Este conjunto de situaciones conduce a dudar del carácter positivo de nuestra civilización, a pesar de tantos logros científico-técnicos, como en la prevención y atención de enfermedades, y en las comunicaciones, lo que ha mejorado las condiciones de vida de sectores privilegiados de la sociedad. Pero en general las soluciones han ocasionado mayores problemas, habiéndose llegado a la necesidad de plantear una desaceleración en los procesos, que permita reconsiderar formas de desarrollo en función de los impactos, de tal manera que pueda privilegiarse lo cualitativo sobre lo cuantitativo.

La complejidad es grande y creciente, con la necesidad de asumirla para abordar los problemas, en sistemas imprevisibles que fluctúan al azar con intentos de adaptación, ocasionando órdenes y estructuras nuevos. Morin hace llamado a la necesidad de la regeneración en todos los niveles, que incluya lo ambiental, a partir de la refundación política de la sociedad, con base en una profunda reforma intelectual capaz de asimilar la situación existente, reorientar el camino y dejar atrás la codicia.

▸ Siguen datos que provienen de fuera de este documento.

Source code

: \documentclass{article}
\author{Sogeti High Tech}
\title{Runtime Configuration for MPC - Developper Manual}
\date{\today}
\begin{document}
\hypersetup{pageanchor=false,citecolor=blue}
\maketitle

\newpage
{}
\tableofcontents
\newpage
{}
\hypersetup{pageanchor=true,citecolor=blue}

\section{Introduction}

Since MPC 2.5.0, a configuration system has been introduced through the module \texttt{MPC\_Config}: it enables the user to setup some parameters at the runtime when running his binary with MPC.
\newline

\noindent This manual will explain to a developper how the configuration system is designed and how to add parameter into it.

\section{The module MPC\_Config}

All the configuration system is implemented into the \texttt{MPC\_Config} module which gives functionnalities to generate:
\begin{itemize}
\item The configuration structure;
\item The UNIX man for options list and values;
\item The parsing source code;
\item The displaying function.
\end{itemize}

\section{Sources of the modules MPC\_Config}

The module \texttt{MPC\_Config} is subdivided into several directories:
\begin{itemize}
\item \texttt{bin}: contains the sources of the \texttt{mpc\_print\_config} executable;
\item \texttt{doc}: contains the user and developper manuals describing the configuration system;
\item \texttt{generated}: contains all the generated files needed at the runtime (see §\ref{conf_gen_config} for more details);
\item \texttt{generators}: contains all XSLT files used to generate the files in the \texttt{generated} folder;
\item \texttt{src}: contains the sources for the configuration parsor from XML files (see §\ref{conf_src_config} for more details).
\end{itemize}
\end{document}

La refundación política implica introducir en la familia, en la educación, en la vida ciudadana, ejercicio de cualidades como la solidaridad (desde pequeños núcleos, en lo regional y lo nacional), la convivencia, la amistad, la fraternidad, el voluntariado, la cultura ciudadana, con el objetivo de alcanzar más sentido de sociedad, de hermandad, de libertad. Proceso ambicioso de esta naturaleza se contrapone a formas posibles de regresión; con el fin de eludirlas Morin aporta la idea de "metamorfosis", a la manera del reino animal, con procesos simultáneos de autodestrucción y auto-reconstrucción, para dar salida, deseable en este siglo XXI, a la "sociedad-mundo" que congregue los estados-nación, puesto que de seguir la historia como viene continuarían las guerras, con la creciente amenaza de armas de destrucción masiva, y el consiguiente riesgo en la desaparición de la humanidad, con antesala del progresivo y dramático deterioro del medio natural.

Morin advierte que la idea de metamorfosis supera la de revolución, puesto que aquella involucra la conservación de la vida y de la herencia de las culturas, al considerar rupturas significativas que se han dado, sin despreciar la oportunidad de una nueva, por la toma de conciencia en la necesidad de reconstruir colectivamente el rumbo. En simultaneidad, deberán emprenderse con urgencia acciones para garantizar la alimentación (con predominio de la agricultura biológica), la dinámica del comercio (incluso en la forma de trueque), el resurgir de los artesanos, el fomento de las energías verdes, la preponderancia del transporte masivo eficiente y no contaminante, el fortalecimiento de la economía solidaria, y en la reducción de los afanes consumistas, con el imperativo de humanizar las ciudades, con profundización de la vida interior, la comprensión de los demás, el amor, la amistad.

Ambiciones de esta naturaleza podrán cimentarse con la reactivación del sentido de la esperanza, que en Morin tiene asidero en el surgimiento de lo improbable, en la capacidad creativa de la humanidad, en la virtud de las crisis y aun del peligro, y en la ambición de armonía. La esperanza, de esta manera, la relaciona con la no-certeza, es decir, como posibilidad, y la estima "no en el mejor de los mundos, sino en un mundo mejor".

Este artículo es apretada síntesis de lo acontecido en la versión 16 de la "Cátedra Aleph" (en la Universidad Nacional, sede Manizales), primer semestre académico 2010, con estudio y debate del texto de Edgar Morin: "Para una política de civilización" (Ed. Paidós, Barcelona 2009), en la que los 25 alumnos, de diferentes carreras, respondieron a cabalidad.